Evaluation of Clinical Laboratory Findings with Computed Tomography Segmentation-Volume Analysis Results in COVID-19 Patients
COVID-19'da laboratuvar bulguları ve bilgisayarlı tomografi
Keywords:
Covid-19, bilgisayarlı tomografi, llaboratuvar parametreleri, inflamasyon, biyobelirteç, risk faktörüAbstract
Objective: COVID-19 is a disease caused by SARS-COV-2 and early diagnosis and classification of the COVID-19 are critical for the better prognosis. This study aimed to combine laboratory data of COVID-19 patients with Computed Tomography Segmentation-Volume Analysis (CT-SVA). Thus, we hope to contribute to the early diagnosis and classification of the disease.
Methods: Patients were divided into two groups according to disease severity as mild/moderate (n=41) and severe/critical (n=42). Some laboratory parameters were recorded and evaluated together with CT-SVA.

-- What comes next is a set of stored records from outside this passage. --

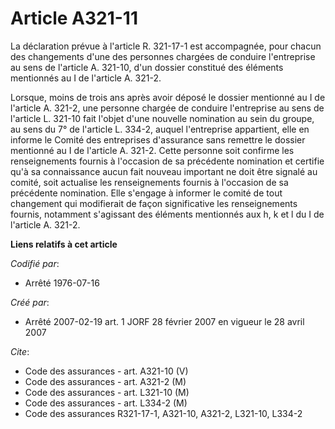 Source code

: # Article A321-11

La déclaration prévue à l'article R. 321-17-1 est accompagnée, pour chacun des changements d'une des personnes chargées de
conduire l'entreprise au sens de l'article A. 321-10, d'un dossier constitué des éléments mentionnés au I de l'article A.
321-2.

Lorsque, moins de trois ans après avoir déposé le dossier mentionné au I de l'article A. 321-2, une personne chargée de
conduire l'entreprise au sens de l'article L. 321-10 fait l'objet d'une nouvelle nomination au sein du groupe, au sens du 7°
de l'article L. 334-2, auquel l'entreprise appartient, elle en informe le Comité des entreprises d'assurance sans remettre le
dossier mentionné au I de l'article A. 321-2. Cette personne soit confirme les renseignements fournis à l'occasion de sa
précédente nomination et certifie qu'à sa connaissance aucun fait nouveau important ne doit être signalé au comité, soit
actualise les renseignements fournis à l'occasion de sa précédente nomination. Elle s'engage à informer le comité de tout
changement qui modifierait de façon significative les renseignements fournis, notamment s'agissant des éléments mentionnés
aux h, k et l du I de l'article A. 321-2.

**Liens relatifs à cet article**

_Codifié par_:

  - Arrêté 1976-07-16

_Créé par_:

  - Arrêté 2007-02-19 art. 1 JORF 28 février 2007 en vigueur le 28 avril 2007

_Cite_:

  - Code des assurances - art. A321-10 (V)
  - Code des assurances - art. A321-2 (M)
  - Code des assurances - art. L321-10 (M)
  - Code des assurances - art. L334-2 (M)
  - Code des assurances R321-17-1, A321-10, A321-2, L321-10, L334-2
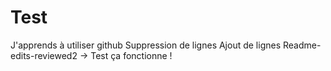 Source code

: # Test
J'apprends à utiliser github
Suppression de lignes
Ajout de lignes
Readme-edits-reviewed2 -> Test
ça fonctionne ! 
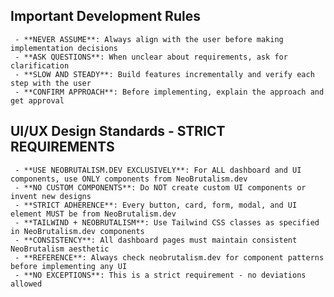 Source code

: ## Important Development Rules
     - **NEVER ASSUME**: Always align with the user before making implementation decisions
     - **ASK QUESTIONS**: When unclear about requirements, ask for clarification
     - **SLOW AND STEADY**: Build features incrementally and verify each step with the user
     - **CONFIRM APPROACH**: Before implementing, explain the approach and get approval

## UI/UX Design Standards - STRICT REQUIREMENTS
     - **USE NEOBRUTALISM.DEV EXCLUSIVELY**: For ALL dashboard and UI components, use ONLY components from NeoBrutalism.dev
     - **NO CUSTOM COMPONENTS**: Do NOT create custom UI components or invent new designs
     - **STRICT ADHERENCE**: Every button, card, form, modal, and UI element MUST be from NeoBrutalism.dev
     - **TAILWIND + NEOBRUTALISM**: Use Tailwind CSS classes as specified in NeoBrutalism.dev components
     - **CONSISTENCY**: All dashboard pages must maintain consistent NeoBrutalism aesthetic
     - **REFERENCE**: Always check neobrutalism.dev for component patterns before implementing any UI
     - **NO EXCEPTIONS**: This is a strict requirement - no deviations allowed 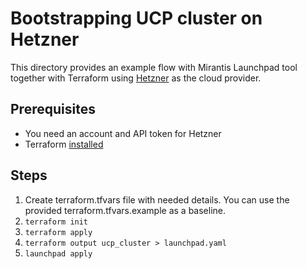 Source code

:# Bootstrapping UCP cluster on Hetzner

This directory provides an example flow with Mirantis Launchpad tool together with Terraform using [Hetzner](https://www.hetzner.com/cloud) as the cloud provider.


## Prerequisites

* You need an account and API token for Hetzner
* Terraform [installed](https://learn.hashicorp.com/terraform/getting-started/install)

## Steps

1. Create terraform.tfvars file with needed details. You can use the provided terraform.tfvars.example as a baseline.
2. `terraform init`
3. `terraform apply`
4. `terraform output ucp_cluster > launchpad.yaml `
5. `launchpad apply`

Results: The results of the study have shown that sodium, C-reactive protein, D-dimer, ferritin, fibrinogen, interleukin 6, procalcitonin, white blood cells, neutrophil, neutrophil-lymphocyte ratio values were significantly higher at first admission in the severe/critical diseased group (p<0.05), while albumin, lymphocyte, and venous blood pH values were significantly lower (p<0.05). CT-SVA results have shown negative correlation with albumin, while having a positive correlation with C-reactive protein, D-dimer, ferritin, fibrinogen, interleukin 6 and procalcitonin. The results of the performed Receiver Operating Characteristics analysis revealed that CT-SVA has a cut-off value of 15.92 with a sensitivity of 87.1% and a specificity of 80.0% in predicting disease severity. Binary logistic regression model has included CT-SVA, D-dimer, ferritin, interleukin 6, and neutrophil-lymphocyte ratio. The model correctly classified 88.1% of cases. CT-SVA, D-dimer, ferritin, interleukin 6, and neutrophil-lymphocyte ratio were detected to be the independent predictors of disease severity.
Conclusion: Evaluation of laboratory parameters together with CT-SVA results will help identification of cases with a poor prognosis and accelerate intervention.